Entries taken from a collection:
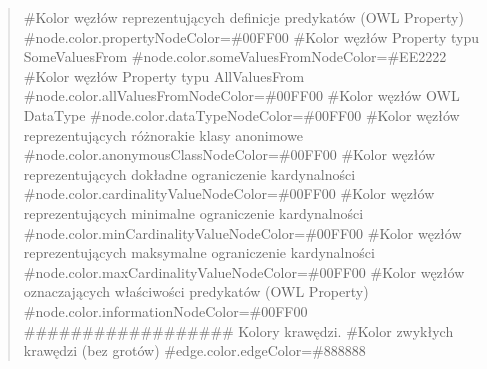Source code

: \documentclass[a4paper,10pt]{article}
\begin{document}
\begin{quote}
\#Kolor węzłów reprezentujących definicje predykatów (OWL Property) \newline
\#node.color.propertyNodeColor=\#00FF00 \newline
 \newline
\#Kolor węzłów Property typu SomeValuesFrom \newline
\#node.color.someValuesFromNodeColor=\#EE2222 \newline
 \newline
\#Kolor węzłów Property typu AllValuesFrom \newline
\#node.color.allValuesFromNodeColor=\#00FF00 \newline
 \newline
\#Kolor węzłów OWL DataType \newline
\#node.color.dataTypeNodeColor=\#00FF00 \newline
 \newline
\#Kolor węzłów reprezentujących różnorakie klasy anonimowe \newline
\#node.color.anonymousClassNodeColor=\#00FF00 \newline
 \newline
\#Kolor węzłów reprezentujących dokładne ograniczenie kardynalności \newline
\#node.color.cardinalityValueNodeColor=\#00FF00 \newline
 \newline
\#Kolor węzłów reprezentujących minimalne ograniczenie kardynalności \newline
\#node.color.minCardinalityValueNodeColor=\#00FF00 \newline
 \newline
\#Kolor węzłów reprezentujących maksymalne ograniczenie kardynalności \newline
\#node.color.maxCardinalityValueNodeColor=\#00FF00 \newline
 \newline
\#Kolor węzłów oznaczających właściwości predykatów (OWL Property) \newline
\#node.color.informationNodeColor=\#00FF00 \newline
 \newline
\#\#\#\#\#\#\#\#\#\#\#\#\#\#\#\#\#\# Kolory krawędzi. \newline
 \newline
\#Kolor zwykłych krawędzi (bez grotów) \newline
\#edge.color.edgeColor=\#888888 \newline
 \newline

\end{quote}
\end{document}
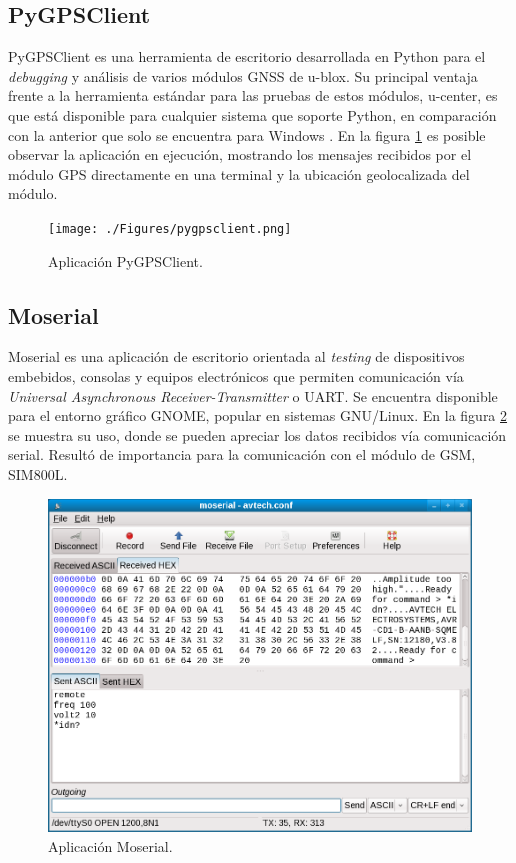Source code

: \subsection{PyGPSClient}

PyGPSClient es una herramienta de escritorio desarrollada en Python para el \textit{debugging} y análisis de varios módulos GNSS de u-blox. Su principal ventaja frente a la herramienta estándar para las pruebas de estos módulos, u-center, es que está disponible para cualquier sistema que soporte Python, en comparación con la anterior que solo se encuentra para Windows \citep{PYGPSCLIENT:1}. En la figura \ref{fig:pygpsclient} es posible observar la aplicación en ejecución, mostrando los mensajes recibidos por el módulo GPS directamente en una terminal y la ubicación geolocalizada del módulo.

\begin{figure}[H]
	\centering
	\texttt{[image: ./Figures/pygpsclient.png]}
	\caption{Aplicación PyGPSClient.}
	\label{fig:pygpsclient}
\end{figure}

\subsection{Moserial}

Moserial es una aplicación de escritorio orientada al \textit{testing} de dispositivos embebidos, consolas y equipos electrónicos que permiten comunicación vía \textit{Universal Asynchronous Receiver-Transmitter} o UART. Se encuentra disponible para el entorno gráfico GNOME, popular en sistemas GNU/Linux. En la figura \ref{fig:moserial} se muestra su uso, donde se pueden apreciar los datos recibidos vía comunicación serial. Resultó de importancia para la comunicación con el módulo de GSM, SIM800L.

\begin{figure}[H]
	\centering
	\includegraphics[width=1\textwidth]{./Figures/moserial.png}
	\caption{Aplicación Moserial.}
	\label{fig:moserial}
\end{figure}


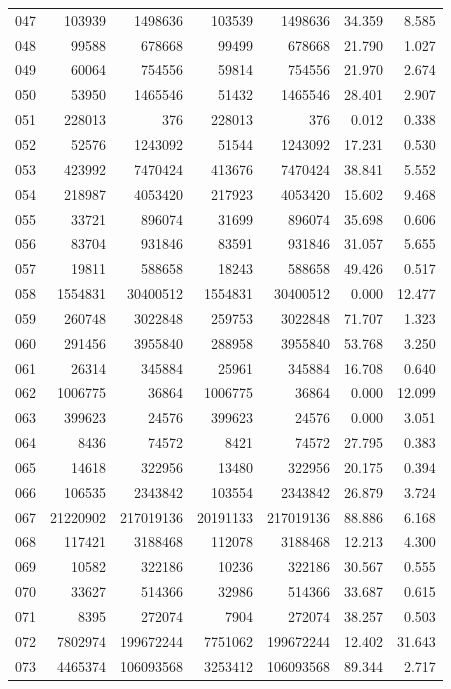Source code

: \begin{longtable}{lrrrrrr}
047 & 103939 & 1498636 & 103539 & 1498636 & 34.359 & 8.585\\
048 & 99588 & 678668 & 99499 & 678668 & 21.790 & 1.027\\
049 & 60064 & 754556 & 59814 & 754556 & 21.970 & 2.674\\
050 & 53950 & 1465546 & 51432 & 1465546 & 28.401 & 2.907\\
051 & 228013 & 376 & 228013 & 376 & 0.012 & 0.338\\
052 & 52576 & 1243092 & 51544 & 1243092 & 17.231 & 0.530\\
053 & 423992 & 7470424 & 413676 & 7470424 & 38.841 & 5.552\\
054 & 218987 & 4053420 & 217923 & 4053420 & 15.602 & 9.468\\
055 & 33721 & 896074 & 31699 & 896074 & 35.698 & 0.606\\
056 & 83704 & 931846 & 83591 & 931846 & 31.057 & 5.655\\
057 & 19811 & 588658 & 18243 & 588658 & 49.426 & 0.517\\
058 & 1554831 & 30400512 & 1554831 & 30400512 & 0.000 & 12.477\\
059 & 260748 & 3022848 & 259753 & 3022848 & 71.707 & 1.323\\
060 & 291456 & 3955840 & 288958 & 3955840 & 53.768 & 3.250\\
061 & 26314 & 345884 & 25961 & 345884 & 16.708 & 0.640\\
062 & 1006775 & 36864 & 1006775 & 36864 & 0.000 & 12.099\\
063 & 399623 & 24576 & 399623 & 24576 & 0.000 & 3.051\\
064 & 8436 & 74572 & 8421 & 74572 & 27.795 & 0.383\\
065 & 14618 & 322956 & 13480 & 322956 & 20.175 & 0.394\\
066 & 106535 & 2343842 & 103554 & 2343842 & 26.879 & 3.724\\
067 & 21220902 & 217019136 & 20191133 & 217019136 & 88.886 & 6.168\\
068 & 117421 & 3188468 & 112078 & 3188468 & 12.213 & 4.300\\
069 & 10582 & 322186 & 10236 & 322186 & 30.567 & 0.555\\
070 & 33627 & 514366 & 32986 & 514366 & 33.687 & 0.615\\
071 & 8395 & 272074 & 7904 & 272074 & 38.257 & 0.503\\
072 & 7802974 & 199672244 & 7751062 & 199672244 & 12.402 & 31.643\\
073 & 4465374 & 106093568 & 3253412 & 106093568 & 89.344 & 2.717\\

\end{longtable}
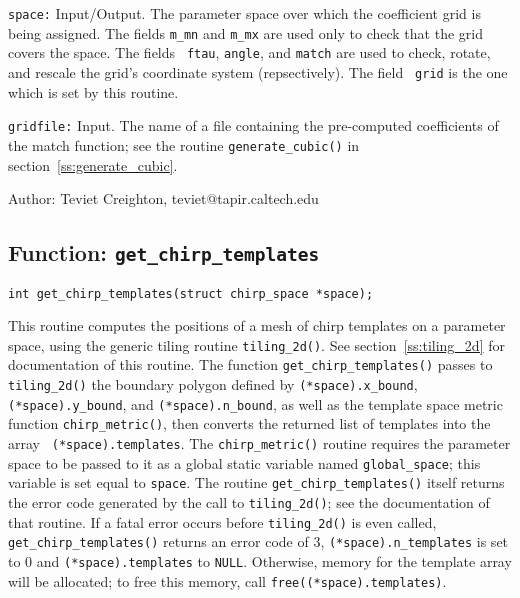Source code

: \begin{description}
\item{\tt space:}
  Input/Output.  The parameter space over which the coefficient grid
  is being assigned.  The fields {\tt m\_mn} and {\tt m\_mx} are used
  only to check that the grid covers the space.  The fields {\tt
  ftau}, {\tt angle}, and {\tt match} are used to check, rotate, and
  rescale the grid's coordinate system (repsectively).  The field {\tt
  grid} is the one which is set by this routine.

\item{\tt gridfile:}
  Input.  The name of a file containing the pre-computed coefficients
  of the match function; see the routine {\tt generate\_cubic()} in
  section~\ref{ss:generate_cubic}.

\end{description}

\begin{description}
\item{Author:}
  Teviet Creighton, teviet@tapir.caltech.edu
\end{description}


\clearpage
\subsection{Function: {\tt get\_chirp\_templates}}
\label{ss:get_chirp_templates}

\begin{verbatim}
int get_chirp_templates(struct chirp_space *space);
\end{verbatim}
This routine computes the positions of a mesh of chirp templates on a
parameter space, using the generic tiling routine {\tt tiling\_2d()}.
See section~\ref{ss:tiling_2d} for documentation of this routine.  The
function {\tt get\_chirp\_templates()} passes to {\tt tiling\_2d()}
the boundary polygon defined by {\tt (*space).x\_bound}, {\tt
(*space).y\_bound}, and {\tt (*space).n\_bound}, as well as the
template space metric function {\tt chirp\_metric()}, then converts
the returned list of templates into the array {\tt
(*space).templates}.  The {\tt chirp\_metric()} routine requires the
parameter space to be passed to it as a global static variable named
{\tt global\_space}; this variable is set equal to {\tt *space}.  The
routine {\tt get\_chirp\_templates()} itself returns the error code
generated by the call to {\tt tiling\_2d()}; see the documentation of
that routine.  If a fatal error occurs before {\tt tiling\_2d()} is
even called, {\tt get\_chirp\_templates()} returns an error code of 3,
{\tt (*space).n\_templates} is set to 0 and {\tt (*space).templates}
to {\tt NULL}.  Otherwise, memory for the template array will be
allocated; to free this memory, call {\tt free((*space).templates)}.

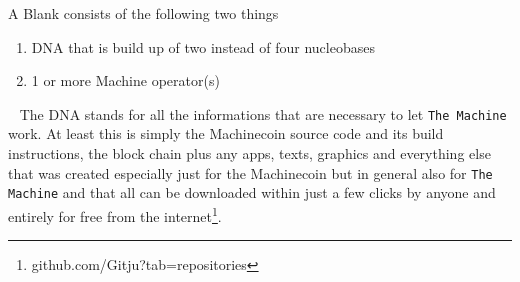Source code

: \documentclass{beamer}
\begin{document}
\frame
{
A Blank consists of the following two things
\begin{enumerate}
\item DNA that is build up of two instead of four nucleobases
\item 1 or more Machine operator(s)
\end{enumerate}
\ 
\newline
The DNA stands for all the informations that are necessary to let \texttt{The Machine} work. At least this is simply the Machinecoin source code and its build instructions, the block chain plus any apps, texts, graphics and everything else that was created especially just for the Machinecoin but in general also for \texttt{The Machine} and that all can be downloaded within just a few clicks by anyone and entirely for free from the internet\footnote{github.com/Gitju?tab=repositories}. 
}
\end{document}
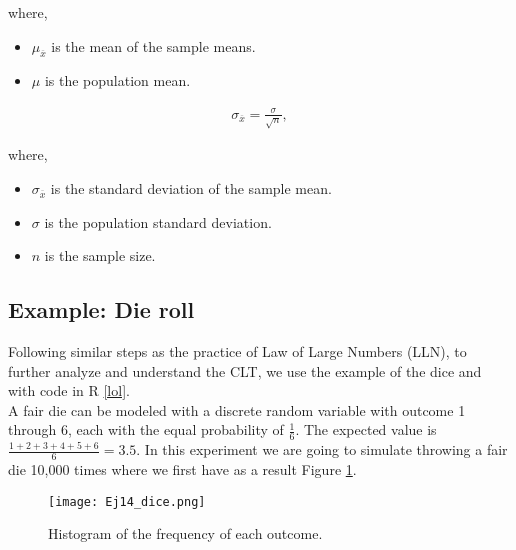 \documentclass{article}
\begin{document}
where,
\begin{itemize}
\item $\mu_{\overline{x}}$ is the mean of the sample means.
\item $\mu$ is the population mean.
\end{itemize}

\begin{eqnarray}
\label{eq2}
\sigma_{\overline{x}} = \frac{\sigma}{\sqrt{n}},
\end{eqnarray}

where,
\begin{itemize}
\item $\sigma_{\overline{x}}$ is the standard deviation of the sample mean.
\item $\sigma$ is the population standard deviation.
\item $n$ is the sample size.
\end{itemize}

\subsection{Example: Die roll}
 Following similar steps as the practice of Law of Large Numbers (LLN), to further analyze and understand the CLT, we use the example of the dice and with code in R \ref{lol}. \\
 
  A fair die can be modeled with a discrete random variable with outcome 1 through 6, each with the equal probability of $\frac{1}{6}$. The expected value is $\frac{1+2+3+4+5+6}{6} =3.5$. In this experiment we are going to simulate throwing a fair die 10,000 times where we first have as a result Figure \ref{fig1}. \\

\begin{figure}[]
\centering
  \texttt{[image: Ej14\_dice.png]} 
   \caption{Histogram of the frequency of each outcome.} 
\label{fig1}
\end{figure}
\end{document}
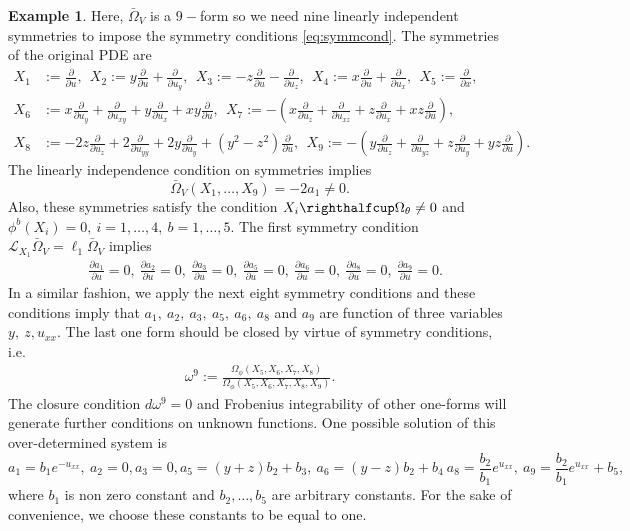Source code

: \documentclass[a4paper, 11pt]{amsart}
\theoremstyle{definition}
\newtheorem{example}[theorem]{Example}
\begin{document}
\begin{example}
Here, $\bar{\Omega}_V$ is a $9-$form so we need nine linearly independent symmetries to impose the symmetry conditions \eqref{eq:symmcond}. The symmetries of the original PDE are
\begin{align*}
X_1&:={\frac{\partial}{\partial{u}}},~~ X_2:=y{\frac{\partial}{\partial{u}}}+{\frac{\partial}{\partial{u_y}}},~~ X_3:=-z{\frac{\partial}{\partial{u}}}-{\frac{\partial}{\partial{u_z}}},~~ X_4:=x{\frac{\partial}{\partial{u}}}+{\frac{\partial}{\partial{u_x}}},~~ X_5:={\frac{\partial}{\partial{x}}},\\
X_6&:=x{\frac{\partial}{\partial{u_y}}}+{\frac{\partial}{\partial{u_{xy}}}}+y{\frac{\partial}{\partial{u_x}}}+xy{\frac{\partial}{\partial{u}}},~~ X_7:=-(x{\frac{\partial}{\partial{u_z}}}+{\frac{\partial}{\partial{u_{xz}}}}+z{\frac{\partial}{\partial{u_x}}}+xz{\frac{\partial}{\partial{u}}}),\\
X_8&:=-2z{\frac{\partial}{\partial{u_z}}}+2{\frac{\partial}{\partial{u_{yy}}}}+2y{\frac{\partial}{\partial{u_{y}}}}+(y^2-z^2){\frac{\partial}{\partial{u}}},~~X_9:=-(y{\frac{\partial}{\partial{u_z}}}+{\frac{\partial}{\partial{u_{yz}}}}+z{\frac{\partial}{\partial{u_y}}}+yz{\frac{\partial}{\partial{u}}}).
\end{align*}
The linearly independence condition on symmetries implies \[\bar{\Omega}_V(X_1,\ldots,X_{9})=-2a_1\neq 0.\] Also, these symmetries satisfy the condition $X_i\righthalfcup \Omega_\theta\neq 0$ and $\phi^b(X_i)= 0,~i=1,\ldots,4,~b=1,\ldots,5.$
The first symmetry condition $\mathcal{L}_{X_1}\bar{\Omega}_V =\ell_1\bar{\Omega}_V$ implies
\begin{align*}
&{\frac{\partial{a_1}}{\partial{u}}}=0,~{\frac{\partial{a_2}}{\partial{u}}}=0,~{\frac{\partial{a_3}}{\partial{u}}}=0,~{\frac{\partial{a_5}}{\partial{u}}}=0,~{\frac{\partial{a_6}}{\partial{u}}}=0,~{\frac{\partial{a_8}}{\partial{u}}}=0,~{\frac{\partial{a_9}}{\partial{u}}}=0.
\end{align*}
In a similar fashion, we apply the next eight symmetry conditions and these conditions imply that $a_1,~a_2,~a_3,~a_5,~a_6,~a_8$ and $a_9$ are function of three variables $y,~z,u_{xx}.$ The last one form should be closed by virtue of symmetry conditions, i.e.
\begin{align*}
  \omega^{9}:=\frac{\Omega_\phi(X_5,X_6,X_7,X_8)}{\Omega_\phi(X_5,X_6,X_7,X_8,X_9)} .
\end{align*}
The closure condition $d\omega^{9}=0$  and Frobenius integrability of other one-forms will generate further conditions on unknown functions. One possible solution of this over-determined system is
\[a_1=b_1e^{-u_{xx}},~a_2=0,a_3=0,a_5=(y+z)b_2+b_3,~a_6=(y-z)b_2+b_4~a_8=\frac{b_2}{b_1}e^{u_{xx}},~a_9=\frac{b_2}{b_1}e^{u_{xx}}+b_5,\]
where $b_1$ is non zero constant and $b_2,\ldots,b_5$ are arbitrary constants. For the sake of convenience, we choose these constants to be equal to one.


\end{example}
\end{document}
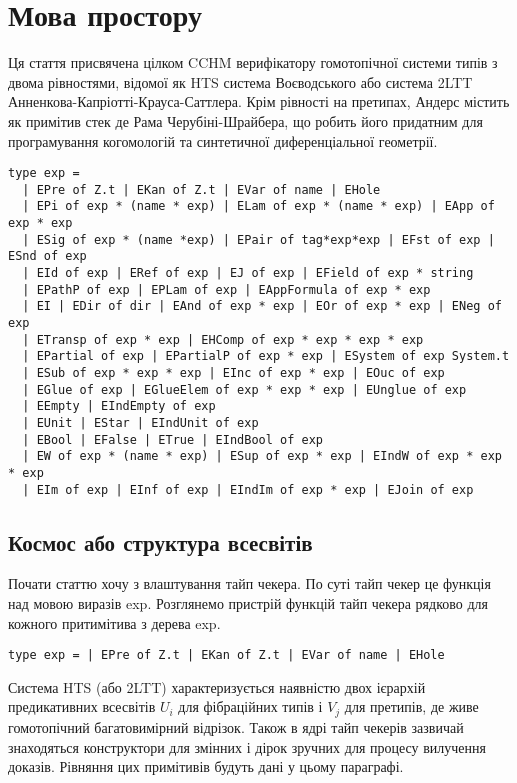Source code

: \section{Мова простору}

Ця стаття присвячена цілком CCHM верифікатору гомотопічної системи типів з
двома рівностями, відомої як HTS система Воєводського або система 2LTT
Анненкова-Капріотті-Крауса-Саттлера. Крім рівності на претипах,
Андерс містить як примітив стек де Рама Черубіні-Шрайбера, що робить
його придатним для програмування когомологій та синтетичної диференціальної геометрії.

\begin{lstlisting}
type exp =
  | EPre of Z.t | EKan of Z.t | EVar of name | EHole
  | EPi of exp * (name * exp) | ELam of exp * (name * exp) | EApp of exp * exp
  | ESig of exp * (name *exp) | EPair of tag*exp*exp | EFst of exp | ESnd of exp
  | EId of exp | ERef of exp | EJ of exp | EField of exp * string
  | EPathP of exp | EPLam of exp | EAppFormula of exp * exp
  | EI | EDir of dir | EAnd of exp * exp | EOr of exp * exp | ENeg of exp
  | ETransp of exp * exp | EHComp of exp * exp * exp * exp
  | EPartial of exp | EPartialP of exp * exp | ESystem of exp System.t
  | ESub of exp * exp * exp | EInc of exp * exp | EOuc of exp
  | EGlue of exp | EGlueElem of exp * exp * exp | EUnglue of exp
  | EEmpty | EIndEmpty of exp
  | EUnit | EStar | EIndUnit of exp
  | EBool | EFalse | ETrue | EIndBool of exp
  | EW of exp * (name * exp) | ESup of exp * exp | EIndW of exp * exp * exp
  | EIm of exp | EInf of exp | EIndIm of exp * exp | EJoin of exp
\end{lstlisting}

\subsection*{Космос або структура всесвітів}

Почати статтю хочу з влаштування тайп чекера. По суті тайп чекер
це функція над мовою виразів exp. Розглянемо пристрій функцій тайп
чекера рядково для кожного притимітива з дерева exp.

\begin{lstlisting}
type exp = | EPre of Z.t | EKan of Z.t | EVar of name | EHole
\end{lstlisting}

Система HTS (або 2LTT) характеризується наявністю двох ієрархій
предикативних всесвітів $U_i$ для фібраційних типів і $V_j$ для претипів,
де живе гомотопічний багатовимірний відрізок. Також в ядрі тайп чекерів
зазвичай знаходяться конструктори для змінних і дірок зручних для процесу
вилучення доказів. Рівняння цих примітивів будуть дані у цьому параграфі.

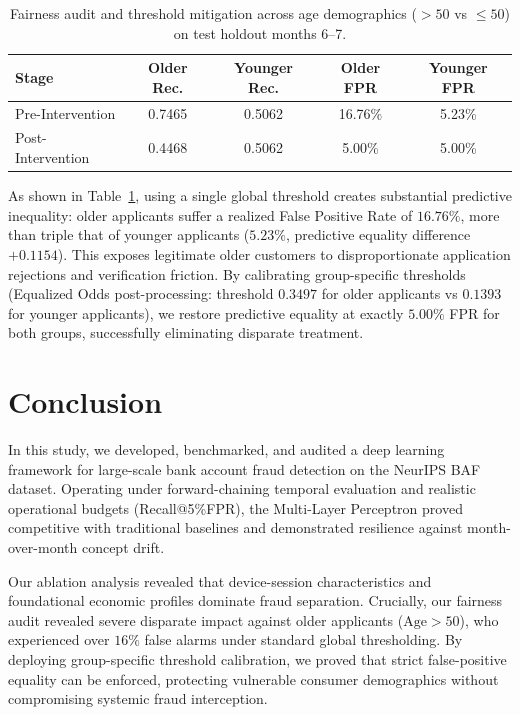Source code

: \begin{table}[!t]
\centering
\caption{Fairness audit and threshold mitigation across age demographics ($>50$ vs $\le 50$) on test holdout months 6--7.}
\label{tab:fairness}
\footnotesize
\setlength{\tabcolsep}{4.5pt}
\begin{tabular}{lcccc}
\hline
Stage & Older Rec. & Younger Rec. & Older FPR & Younger FPR \\
\hline
Pre-Intervention  & 0.7465 & 0.5062 & 16.76\% & 5.23\% \\
Post-Intervention & 0.4468 & 0.5062 &  5.00\% & 5.00\% \\
\hline
\end{tabular}
\end{table}

As shown in Table~\ref{tab:fairness}, using a single global threshold creates substantial predictive inequality: older applicants suffer a realized False Positive Rate of $16.76\%$, more than triple that of younger applicants ($5.23\%$, predictive equality difference $+0.1154$). This exposes legitimate older customers to disproportionate application rejections and verification friction. By calibrating group-specific thresholds (Equalized Odds post-processing: threshold $0.3497$ for older applicants vs $0.1393$ for younger applicants), we restore predictive equality at exactly $5.00\%$ FPR for both groups, successfully eliminating disparate treatment.



\section{Conclusion}
\label{sec:conclusion}

In this study, we developed, benchmarked, and audited a deep learning framework for large-scale bank account fraud detection on the NeurIPS BAF dataset. Operating under forward-chaining temporal evaluation and realistic operational budgets (Recall@5\%FPR), the Multi-Layer Perceptron proved competitive with traditional baselines and demonstrated resilience against month-over-month concept drift.

Our ablation analysis revealed that device-session characteristics and foundational economic profiles dominate fraud separation. Crucially, our fairness audit revealed severe disparate impact against older applicants ($\text{Age} > 50$), who experienced over $16\%$ false alarms under standard global thresholding. By deploying group-specific threshold calibration, we proved that strict false-positive equality can be enforced, protecting vulnerable consumer demographics without compromising systemic fraud interception.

--- EXERCISE ---
For each line in the entries that contains the string "used", make a copy.

--- REPLY ---
  is being assigned.  The fields {\tt m\_mn} and {\tt m\_mx} are used
  ftau}, {\tt angle}, and {\tt match} are used to check, rotate, and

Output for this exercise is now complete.